Cuando el último atacante cae, jadeamos en medio de los restos. No son de los nuestros. Sus insignias son de Magnus, pero lo que más me inquieta no es quiénes eran, sino lo que traían consigo.
Uno de ellos llevaba un sello con el símbolo de nuestra antigua manada. La que me rechazó. La que ahora parece haberse aliado con nuestro enemigo.
—¿Lo ves? —le muestro el emblema a Aiden, que se ha limpiado la sangre del rostro y ahora me observa con ojos oscuros—. Esto es más que una guerra de territorios.
—Esto es personal —dice él, su mandíbula apretada—. Magnus está jugando con tus cicatrices.
—Con nuestras cicatrices —corrijo, con el pulso todavía acelerado por la lucha y la rabia.
No me da tiempo a tranquilizarme. Un gruñido de dolor llega desde los árboles. Es uno de nuestros centinelas. Corro hacia él, con Aiden pisándome los talones.
Elijah está tendido en el suelo, su pecho subiendo y bajando con dificultad.
—Lo… lo vi —balbucea—. Uno de ellos no era de Magnus. Era… uno de los tuyos, Luna. De los que te criaron. Te vendieron.
La palabra se clava como una lanza helada en mi pecho.
Vendieron.
Aiden me mira. No dice nada, pero su mirada lo grita todo. Lo sabíamos. Lo temíamos. Ahora es real.
Me arrodillo junto a Elijah y tomo su mano.
—Resiste. No te vas a ir ahora. ¿Me oyes? No después de lo que hicimos juntos. No después de soportar todo esto.
Sus ojos brillan por un instante antes de cerrarse.
Lo perdemos.
Y yo… siento que algo dentro de mí se rompe con un chasquido seco y final.
No lloro. No aún. Estoy demasiado enfadada. Demasiado encendida por dentro.
—Vamos a reunirnos con los demás —le digo a Aiden, poniéndome de pie—. No hay tiempo para más pérdidas.
—Luna…
—No —lo corto—. No me mires así. No me hables como si fuera a quebrarme. Porque si lo hago, no vamos a sobrevivir a esto. Necesito mi rabia ahora.
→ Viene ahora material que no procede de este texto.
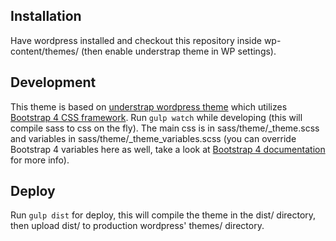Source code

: 
## Installation
Have wordpress installed and checkout this repository inside wp-content/themes/ (then enable understrap theme in WP settings).

## Development
This theme is based on [understrap wordpress theme](https://understrap.com/) which utilizes [Bootstrap 4 CSS framework](https://getbootstrap.com/docs/4.0/getting-started/introduction/).
Run `gulp watch` while developing (this will compile sass to css on the fly).
The main css is in sass/theme/_theme.scss and variables in sass/theme/_theme_variables.scss (you can override Bootstrap 4 variables here as well, take a look at [Bootstrap 4 documentation](https://getbootstrap.com/docs/4.0/getting-started/introduction/) for more info).

## Deploy
Run `gulp dist` for deploy, this will compile the theme in the dist/ directory, then upload dist/ to production wordpress' themes/ directory.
Necesito que me dejes usarla como escudo.
Aiden aprieta los puños. Duda. Pero luego asiente.
—Entonces úsala bien. Porque la oscuridad no se detendrá. Y nosotros tampoco podemos.
Volvemos al campamento al amanecer, con el cielo teñido de sangre y ceniza.
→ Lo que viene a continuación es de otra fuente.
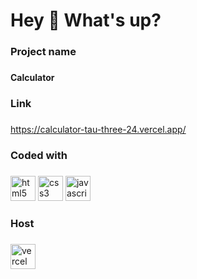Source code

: <h1 align="left">Hey 👋 What's up?</h1>

###

<h3 align="left">Project name</h3>

###

<h4 align="left">Calculator</h4>

###

<h3 align="left">Link</h3>

###

<a href="https://calculator-tau-three-24.vercel.app/" title="preview">https://calculator-tau-three-24.vercel.app/</a>

###

<h3 align="left">Coded with</h3>

###

<div align="left">
  <img src="https://cdn.jsdelivr.net/gh/devicons/devicon/icons/html5/html5-original.svg" height="40px" alt="html5 logo"  />

  <img src="https://cdn.jsdelivr.net/gh/devicons/devicon/icons/css3/css3-original.svg" height="40px" alt="css3 logo"  />

  <img src="https://cdn.jsdelivr.net/gh/devicons/devicon/icons/javascript/javascript-original.svg" height="40px" alt="javascript logo"  />
</div>

###

<h3 align="left">Host</h3>

###

<div align="left">
  <img src="https://img.shields.io/badge/Vercel-000000?logo=vercel&logoColor=white&style=for-the-badge" height="40px" alt="vercel logo"  />
</div>

###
Me detengo en el centro, rodeada por los ojos de mi gente. Algunos con miedo, otros con respeto. Todos esperando algo de mí.
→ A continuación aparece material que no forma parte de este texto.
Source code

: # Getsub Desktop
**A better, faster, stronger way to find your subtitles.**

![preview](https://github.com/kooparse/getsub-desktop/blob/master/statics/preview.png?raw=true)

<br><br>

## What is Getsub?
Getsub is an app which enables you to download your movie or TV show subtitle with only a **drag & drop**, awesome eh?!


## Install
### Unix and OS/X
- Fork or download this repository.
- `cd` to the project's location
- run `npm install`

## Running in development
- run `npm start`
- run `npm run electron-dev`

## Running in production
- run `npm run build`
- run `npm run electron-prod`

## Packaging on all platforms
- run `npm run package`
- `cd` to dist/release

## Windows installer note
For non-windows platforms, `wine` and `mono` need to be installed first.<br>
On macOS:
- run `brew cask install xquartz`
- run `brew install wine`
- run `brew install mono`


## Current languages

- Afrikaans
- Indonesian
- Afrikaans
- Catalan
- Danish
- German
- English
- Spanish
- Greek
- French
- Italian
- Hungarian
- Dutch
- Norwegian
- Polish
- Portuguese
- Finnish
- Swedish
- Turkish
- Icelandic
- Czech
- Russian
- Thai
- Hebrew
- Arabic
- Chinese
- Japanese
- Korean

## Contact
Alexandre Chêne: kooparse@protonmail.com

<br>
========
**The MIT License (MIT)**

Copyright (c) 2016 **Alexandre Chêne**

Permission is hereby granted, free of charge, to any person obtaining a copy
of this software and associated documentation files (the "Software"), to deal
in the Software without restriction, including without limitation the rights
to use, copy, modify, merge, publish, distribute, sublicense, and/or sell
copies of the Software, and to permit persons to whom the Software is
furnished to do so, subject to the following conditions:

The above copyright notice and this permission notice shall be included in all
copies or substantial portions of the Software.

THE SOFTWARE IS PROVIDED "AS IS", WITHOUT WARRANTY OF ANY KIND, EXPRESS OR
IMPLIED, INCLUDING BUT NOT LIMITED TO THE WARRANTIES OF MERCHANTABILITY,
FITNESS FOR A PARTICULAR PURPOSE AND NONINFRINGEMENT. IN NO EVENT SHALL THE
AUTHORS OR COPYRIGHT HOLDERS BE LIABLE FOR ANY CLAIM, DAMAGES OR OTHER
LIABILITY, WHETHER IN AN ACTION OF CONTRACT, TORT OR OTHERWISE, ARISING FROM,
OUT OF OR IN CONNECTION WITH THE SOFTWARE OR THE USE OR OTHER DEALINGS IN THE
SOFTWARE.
—Esto no ha terminado —digo en voz alta, dejando que mis palabras sean tan filosas como lo que siento—. Nos atacaron porque creen que pueden quebrarnos. Porque piensan que si apuntan a nuestras heridas, nos volveremos débiles. Pero no saben quién soy. No saben quiénes somos.
Silencio.
Y luego, una ovación.
No gritan por victoria. Gritan por rabia. Por dolor. Por lealtad.
Por mí.
Y entonces, por fin, lo entiendo: no soy la Luna que fue vendida. No soy la que fue rechazada. Soy la que sobrevivió. La que aprendió a usar sus cicatrices como armadura.
Aiden me toma de la mano, solo por un segundo. Su calor es un recordatorio de todo lo que tenemos en juego.
—¿Lista para seguir adelante? —me susurra.
—No importa cuán oscuro se vuelva el camino, siempre seguiré adelante.